### PROBLEM TO WORK ON
Could you reproduce the entries exactly, omitting every picture?

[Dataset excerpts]
—————
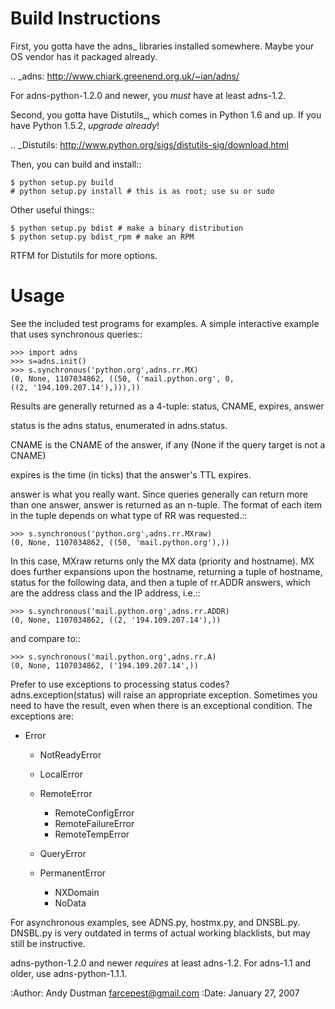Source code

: Build Instructions
==================

First, you gotta have the adns_ libraries installed somewhere. Maybe
your OS vendor has it packaged already.

.. _adns: http://www.chiark.greenend.org.uk/~ian/adns/

For adns-python-1.2.0 and newer, you *must* have at least adns-1.2.

Second, you gotta have Distutils_, which comes in Python 1.6 and up. If you
have Python 1.5.2, *upgrade already*!

.. _Distutils: http://www.python.org/sigs/distutils-sig/download.html

Then, you can build and install::

    $ python setup.py build
    # python setup.py install # this is as root; use su or sudo

Other useful things::

    $ python setup.py bdist # make a binary distribution
    $ python setup.py bdist_rpm # make an RPM

RTFM for Distutils for more options.

Usage
=====

See the included test programs for examples. A simple interactive
example that uses synchronous queries::

    >>> import adns
    >>> s=adns.init()
    >>> s.synchronous('python.org',adns.rr.MX)
    (0, None, 1107034862, ((50, ('mail.python.org', 0,
    ((2, '194.109.207.14'),))),))

Results are generally returned as a 4-tuple: status, CNAME, expires, answer

status is the adns status, enumerated in adns.status.

CNAME is the CNAME of the answer, if any (None if the query target is not a
CNAME)

expires is the time (in ticks) that the answer's TTL expires.

answer is what you really want. Since queries generally can return more than
one answer, answer is returned as an n-tuple. The format of each item in the
tuple depends on what type of RR was requested.::

    >>> s.synchronous('python.org',adns.rr.MXraw)
    (0, None, 1107034862, ((50, 'mail.python.org'),))

In this case, MXraw returns only the MX data (priority and hostname). MX
does further expansions upon the hostname, returning a tuple of hostname,
status for the following data, and then a tuple of rr.ADDR answers, which
are the address class and the IP address, i.e.::

    >>> s.synchronous('mail.python.org',adns.rr.ADDR)
    (0, None, 1107034862, ((2, '194.109.207.14'),))

and compare to::

    >>> s.synchronous('mail.python.org',adns.rr.A)
    (0, None, 1107034862, ('194.109.207.14',))

Prefer to use exceptions to processing status codes? adns.exception(status)
will raise an appropriate exception. Sometimes you need to have the result,
even when there is an exceptional condition. The exceptions are:

* Error

  * NotReadyError
  * LocalError
  * RemoteError

    * RemoteConfigError
    * RemoteFailureError
    * RemoteTempError

  * QueryError
  * PermanentError

    * NXDomain
    * NoData

For asynchronous examples, see ADNS.py, hostmx.py, and DNSBL.py.
DNSBL.py is very outdated in terms of actual working blacklists,
but may still be instructive.

adns-python-1.2.0 and newer *requires* at least adns-1.2. For adns-1.1
and older, use adns-python-1.1.1.

:Author:
	Andy Dustman <farcepest@gmail.com>
:Date:
	January 27, 2007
—————
### TASK SOLUTION
Source code

: Build Instructions
==================

First, you gotta have the adns_ libraries installed somewhere. Maybe
your OS vendor has it packaged already.

.. _adns: http://www.chiark.greenend.org.uk/~ian/adns/

For adns-python-1.2.0 and newer, you *must* have at least adns-1.2.

Second, you gotta have Distutils_, which comes in Python 1.6 and up. If you
have Python 1.5.2, *upgrade already*!

.. _Distutils: http://www.python.org/sigs/distutils-sig/download.html

Then, you can build and install::

    $ python setup.py build
    # python setup.py install # this is as root; use su or sudo

Other useful things::

    $ python setup.py bdist # make a binary distribution
    $ python setup.py bdist_rpm # make an RPM

RTFM for Distutils for more options.

Usage
=====

See the included test programs for examples. A simple interactive
example that uses synchronous queries::

    >>> import adns
    >>> s=adns.init()
    >>> s.synchronous('python.org',adns.rr.MX)
    (0, None, 1107034862, ((50, ('mail.python.org', 0,
    ((2, '194.109.207.14'),))),))

Results are generally returned as a 4-tuple: status, CNAME, expires, answer

status is the adns status, enumerated in adns.status.

CNAME is the CNAME of the answer, if any (None if the query target is not a
CNAME)

expires is the time (in ticks) that the answer's TTL expires.

answer is what you really want. Since queries generally can return more than
one answer, answer is returned as an n-tuple. The format of each item in the
tuple depends on what type of RR was requested.::

    >>> s.synchronous('python.org',adns.rr.MXraw)
    (0, None, 1107034862, ((50, 'mail.python.org'),))

In this case, MXraw returns only the MX data (priority and hostname). MX
does further expansions upon the hostname, returning a tuple of hostname,
status for the following data, and then a tuple of rr.ADDR answers, which
are the address class and the IP address, i.e.::

    >>> s.synchronous('mail.python.org',adns.rr.ADDR)
    (0, None, 1107034862, ((2, '194.109.207.14'),))

and compare to::

    >>> s.synchronous('mail.python.org',adns.rr.A)
    (0, None, 1107034862, ('194.109.207.14',))

Prefer to use exceptions to processing status codes? adns.exception(status)
will raise an appropriate exception. Sometimes you need to have the result,
even when there is an exceptional condition. The exceptions are:

* Error

  * NotReadyError
  * LocalError
  * RemoteError

    * RemoteConfigError
    * RemoteFailureError
    * RemoteTempError

  * QueryError
  * PermanentError

    * NXDomain
    * NoData

For asynchronous examples, see ADNS.py, hostmx.py, and DNSBL.py.
DNSBL.py is very outdated in terms of actual working blacklists,
but may still be instructive.

adns-python-1.2.0 and newer *requires* at least adns-1.2. For adns-1.1
and older, use adns-python-1.1.1.

:Author:
	Andy Dustman <farcepest@gmail.com>
:Date:
	January 27, 2007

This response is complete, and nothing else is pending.